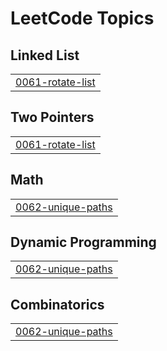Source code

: 

<!---LeetCode Topics Start-->
# LeetCode Topics
## Linked List
|  |
| ------- |
| [0061-rotate-list](https://github.com/deepakpathik/deepakpathik/tree/master/0061-rotate-list) |
## Two Pointers
|  |
| ------- |
| [0061-rotate-list](https://github.com/deepakpathik/deepakpathik/tree/master/0061-rotate-list) |
## Math
|  |
| ------- |
| [0062-unique-paths](https://github.com/deepakpathik/deepakpathik/tree/master/0062-unique-paths) |
## Dynamic Programming
|  |
| ------- |
| [0062-unique-paths](https://github.com/deepakpathik/deepakpathik/tree/master/0062-unique-paths) |
## Combinatorics
|  |
| ------- |
| [0062-unique-paths](https://github.com/deepakpathik/deepakpathik/tree/master/0062-unique-paths) |
<!---LeetCode Topics End-->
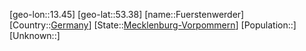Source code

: ﻿---
location: [53.38,13.45]
type: City
tags:
- geo/City


SpocWebEntityId: 30325
isDeleted: false
confidential: public

---
[geo-lon::13.45]
[geo-lat::53.38]
[name::Fuerstenwerder]
[Country::[Germany](geo/Continent/Europe/Germany.md)]
[State::[Mecklenburg-Vorpommern](geo/Continent/Europe/Germany/Mecklenburg-Vorpommern.md)]
[Population::]
[Unknown::]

__Work instructions__:
Output the data exactly as it is, with the pictures dropped.

__Solved exercise__:
Source code

: 

<!---LeetCode Topics Start-->
# LeetCode Topics
## Linked List
|  |
| ------- |
| [0061-rotate-list](https://github.com/deepakpathik/deepakpathik/tree/master/0061-rotate-list) |
## Two Pointers
|  |
| ------- |
| [0061-rotate-list](https://github.com/deepakpathik/deepakpathik/tree/master/0061-rotate-list) |
## Math
|  |
| ------- |
| [0062-unique-paths](https://github.com/deepakpathik/deepakpathik/tree/master/0062-unique-paths) |
## Dynamic Programming
|  |
| ------- |
| [0062-unique-paths](https://github.com/deepakpathik/deepakpathik/tree/master/0062-unique-paths) |
## Combinatorics
|  |
| ------- |
| [0062-unique-paths](https://github.com/deepakpathik/deepakpathik/tree/master/0062-unique-paths) |
<!---LeetCode Topics End-->
Source code

: ﻿---
location: [53.38,13.45]
type: City
tags:
- geo/City


SpocWebEntityId: 30325
isDeleted: false
confidential: public

---
[geo-lon::13.45]
[geo-lat::53.38]
[name::Fuerstenwerder]
[Country::[Germany](geo/Continent/Europe/Germany.md)]
[State::[Mecklenburg-Vorpommern](geo/Continent/Europe/Germany/Mecklenburg-Vorpommern.md)]
[Population::]
[Unknown::]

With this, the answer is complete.